• [PROBLEM TO SOLVE] Write out all the data again, exactly as shown.

• [PROVIDED DATA]

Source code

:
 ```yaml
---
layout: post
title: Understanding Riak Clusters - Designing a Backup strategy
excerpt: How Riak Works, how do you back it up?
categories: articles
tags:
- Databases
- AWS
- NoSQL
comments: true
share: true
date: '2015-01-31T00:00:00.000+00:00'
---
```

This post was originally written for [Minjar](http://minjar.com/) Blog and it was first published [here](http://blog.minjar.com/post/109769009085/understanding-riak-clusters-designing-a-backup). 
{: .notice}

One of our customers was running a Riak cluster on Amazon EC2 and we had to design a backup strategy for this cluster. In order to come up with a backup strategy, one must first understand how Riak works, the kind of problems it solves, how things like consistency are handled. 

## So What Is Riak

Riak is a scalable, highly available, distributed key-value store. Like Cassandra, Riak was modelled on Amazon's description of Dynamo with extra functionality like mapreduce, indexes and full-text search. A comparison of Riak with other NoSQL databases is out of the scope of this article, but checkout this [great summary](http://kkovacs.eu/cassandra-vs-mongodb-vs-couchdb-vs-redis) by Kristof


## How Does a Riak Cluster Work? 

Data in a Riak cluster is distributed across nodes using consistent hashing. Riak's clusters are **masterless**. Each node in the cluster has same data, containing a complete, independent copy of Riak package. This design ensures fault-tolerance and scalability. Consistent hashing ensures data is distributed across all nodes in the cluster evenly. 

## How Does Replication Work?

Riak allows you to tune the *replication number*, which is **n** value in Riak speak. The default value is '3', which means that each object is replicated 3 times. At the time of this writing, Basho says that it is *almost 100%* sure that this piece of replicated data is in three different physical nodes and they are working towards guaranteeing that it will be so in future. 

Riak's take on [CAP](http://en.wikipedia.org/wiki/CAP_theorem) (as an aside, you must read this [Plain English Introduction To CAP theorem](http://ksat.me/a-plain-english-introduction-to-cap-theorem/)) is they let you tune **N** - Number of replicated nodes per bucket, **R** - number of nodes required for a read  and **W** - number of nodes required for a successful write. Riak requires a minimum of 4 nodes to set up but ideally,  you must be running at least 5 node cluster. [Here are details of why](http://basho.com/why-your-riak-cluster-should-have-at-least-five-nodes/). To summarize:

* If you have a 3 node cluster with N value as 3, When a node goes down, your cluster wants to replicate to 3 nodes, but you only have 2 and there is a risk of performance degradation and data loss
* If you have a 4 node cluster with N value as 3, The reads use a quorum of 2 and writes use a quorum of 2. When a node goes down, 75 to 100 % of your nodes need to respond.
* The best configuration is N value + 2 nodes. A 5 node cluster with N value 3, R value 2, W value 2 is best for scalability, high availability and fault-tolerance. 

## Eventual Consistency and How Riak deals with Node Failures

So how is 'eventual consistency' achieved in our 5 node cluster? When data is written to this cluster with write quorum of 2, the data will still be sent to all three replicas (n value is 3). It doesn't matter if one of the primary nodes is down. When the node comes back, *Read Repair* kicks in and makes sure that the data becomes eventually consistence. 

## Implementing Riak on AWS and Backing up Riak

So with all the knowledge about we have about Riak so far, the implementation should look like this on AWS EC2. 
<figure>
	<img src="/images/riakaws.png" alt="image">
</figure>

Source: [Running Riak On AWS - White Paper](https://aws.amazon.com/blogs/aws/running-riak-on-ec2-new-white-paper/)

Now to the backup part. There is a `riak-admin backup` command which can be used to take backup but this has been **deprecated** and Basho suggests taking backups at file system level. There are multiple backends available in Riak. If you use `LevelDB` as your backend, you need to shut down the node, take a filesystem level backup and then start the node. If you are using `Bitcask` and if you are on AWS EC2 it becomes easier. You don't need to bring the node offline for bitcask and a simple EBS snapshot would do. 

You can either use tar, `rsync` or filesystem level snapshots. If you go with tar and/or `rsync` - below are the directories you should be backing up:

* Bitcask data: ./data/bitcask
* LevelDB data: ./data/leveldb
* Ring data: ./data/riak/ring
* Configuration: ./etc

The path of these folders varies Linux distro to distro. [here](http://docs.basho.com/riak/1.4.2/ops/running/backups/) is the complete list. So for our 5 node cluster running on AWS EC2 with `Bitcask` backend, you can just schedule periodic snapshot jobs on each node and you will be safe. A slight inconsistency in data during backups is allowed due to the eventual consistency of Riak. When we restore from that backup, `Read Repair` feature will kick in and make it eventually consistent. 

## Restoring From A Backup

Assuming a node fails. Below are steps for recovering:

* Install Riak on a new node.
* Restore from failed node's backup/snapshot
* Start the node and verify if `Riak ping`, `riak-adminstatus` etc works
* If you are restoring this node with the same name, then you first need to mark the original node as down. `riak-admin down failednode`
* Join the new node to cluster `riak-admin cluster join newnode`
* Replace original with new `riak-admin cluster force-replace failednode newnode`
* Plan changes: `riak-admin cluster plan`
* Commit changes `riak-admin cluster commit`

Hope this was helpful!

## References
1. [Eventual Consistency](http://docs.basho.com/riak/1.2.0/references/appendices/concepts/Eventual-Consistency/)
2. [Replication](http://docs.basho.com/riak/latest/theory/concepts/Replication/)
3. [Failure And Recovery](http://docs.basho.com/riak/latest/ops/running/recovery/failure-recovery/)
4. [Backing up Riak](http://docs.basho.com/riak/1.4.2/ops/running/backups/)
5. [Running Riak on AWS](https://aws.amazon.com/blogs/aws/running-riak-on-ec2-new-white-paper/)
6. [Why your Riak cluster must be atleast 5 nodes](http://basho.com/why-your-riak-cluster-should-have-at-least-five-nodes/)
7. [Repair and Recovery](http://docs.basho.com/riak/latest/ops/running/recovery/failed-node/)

• [SOLUTION TO THE EXERCISE]
Source code

:
 ```yaml
---
layout: post
title: Understanding Riak Clusters - Designing a Backup strategy
excerpt: How Riak Works, how do you back it up?
categories: articles
tags:
- Databases
- AWS
- NoSQL
comments: true
share: true
date: '2015-01-31T00:00:00.000+00:00'
---
```

This post was originally written for [Minjar](http://minjar.com/) Blog and it was first published [here](http://blog.minjar.com/post/109769009085/understanding-riak-clusters-designing-a-backup). 
{: .notice}

One of our customers was running a Riak cluster on Amazon EC2 and we had to design a backup strategy for this cluster. In order to come up with a backup strategy, one must first understand how Riak works, the kind of problems it solves, how things like consistency are handled. 

## So What Is Riak

Riak is a scalable, highly available, distributed key-value store. Like Cassandra, Riak was modelled on Amazon's description of Dynamo with extra functionality like mapreduce, indexes and full-text search. A comparison of Riak with other NoSQL databases is out of the scope of this article, but checkout this [great summary](http://kkovacs.eu/cassandra-vs-mongodb-vs-couchdb-vs-redis) by Kristof


## How Does a Riak Cluster Work? 

Data in a Riak cluster is distributed across nodes using consistent hashing. Riak's clusters are **masterless**. Each node in the cluster has same data, containing a complete, independent copy of Riak package. This design ensures fault-tolerance and scalability. Consistent hashing ensures data is distributed across all nodes in the cluster evenly. 

## How Does Replication Work?

Riak allows you to tune the *replication number*, which is **n** value in Riak speak. The default value is '3', which means that each object is replicated 3 times. At the time of this writing, Basho says that it is *almost 100%* sure that this piece of replicated data is in three different physical nodes and they are working towards guaranteeing that it will be so in future. 

Riak's take on [CAP](http://en.wikipedia.org/wiki/CAP_theorem) (as an aside, you must read this [Plain English Introduction To CAP theorem](http://ksat.me/a-plain-english-introduction-to-cap-theorem/)) is they let you tune **N** - Number of replicated nodes per bucket, **R** - number of nodes required for a read  and **W** - number of nodes required for a successful write. Riak requires a minimum of 4 nodes to set up but ideally,  you must be running at least 5 node cluster. [Here are details of why](http://basho.com/why-your-riak-cluster-should-have-at-least-five-nodes/). To summarize:

* If you have a 3 node cluster with N value as 3, When a node goes down, your cluster wants to replicate to 3 nodes, but you only have 2 and there is a risk of performance degradation and data loss
* If you have a 4 node cluster with N value as 3, The reads use a quorum of 2 and writes use a quorum of 2. When a node goes down, 75 to 100 % of your nodes need to respond.
* The best configuration is N value + 2 nodes. A 5 node cluster with N value 3, R value 2, W value 2 is best for scalability, high availability and fault-tolerance. 

## Eventual Consistency and How Riak deals with Node Failures

So how is 'eventual consistency' achieved in our 5 node cluster? When data is written to this cluster with write quorum of 2, the data will still be sent to all three replicas (n value is 3). It doesn't matter if one of the primary nodes is down. When the node comes back, *Read Repair* kicks in and makes sure that the data becomes eventually consistence. 

## Implementing Riak on AWS and Backing up Riak

So with all the knowledge about we have about Riak so far, the implementation should look like this on AWS EC2. 
<figure>
	<img src="/images/riakaws.png" alt="image">
</figure>

Source: [Running Riak On AWS - White Paper](https://aws.amazon.com/blogs/aws/running-riak-on-ec2-new-white-paper/)

Now to the backup part. There is a `riak-admin backup` command which can be used to take backup but this has been **deprecated** and Basho suggests taking backups at file system level. There are multiple backends available in Riak. If you use `LevelDB` as your backend, you need to shut down the node, take a filesystem level backup and then start the node. If you are using `Bitcask` and if you are on AWS EC2 it becomes easier. You don't need to bring the node offline for bitcask and a simple EBS snapshot would do. 

You can either use tar, `rsync` or filesystem level snapshots. If you go with tar and/or `rsync` - below are the directories you should be backing up:

* Bitcask data: ./data/bitcask
* LevelDB data: ./data/leveldb
* Ring data: ./data/riak/ring
* Configuration: ./etc

The path of these folders varies Linux distro to distro. [here](http://docs.basho.com/riak/1.4.2/ops/running/backups/) is the complete list. So for our 5 node cluster running on AWS EC2 with `Bitcask` backend, you can just schedule periodic snapshot jobs on each node and you will be safe. A slight inconsistency in data during backups is allowed due to the eventual consistency of Riak. When we restore from that backup, `Read Repair` feature will kick in and make it eventually consistent. 

## Restoring From A Backup

Assuming a node fails. Below are steps for recovering:

* Install Riak on a new node.
* Restore from failed node's backup/snapshot
* Start the node and verify if `Riak ping`, `riak-adminstatus` etc works
* If you are restoring this node with the same name, then you first need to mark the original node as down. `riak-admin down failednode`
* Join the new node to cluster `riak-admin cluster join newnode`
* Replace original with new `riak-admin cluster force-replace failednode newnode`
* Plan changes: `riak-admin cluster plan`
* Commit changes `riak-admin cluster commit`

Hope this was helpful!

## References
1. [Eventual Consistency](http://docs.basho.com/riak/1.2.0/references/appendices/concepts/Eventual-Consistency/)
2. [Replication](http://docs.basho.com/riak/latest/theory/concepts/Replication/)
3. [Failure And Recovery](http://docs.basho.com/riak/latest/ops/running/recovery/failure-recovery/)
4. [Backing up Riak](http://docs.basho.com/riak/1.4.2/ops/running/backups/)
5. [Running Riak on AWS](https://aws.amazon.com/blogs/aws/running-riak-on-ec2-new-white-paper/)
6. [Why your Riak cluster must be atleast 5 nodes](http://basho.com/why-your-riak-cluster-should-have-at-least-five-nodes/)
7. [Repair and Recovery](http://docs.basho.com/riak/latest/ops/running/recovery/failed-node/)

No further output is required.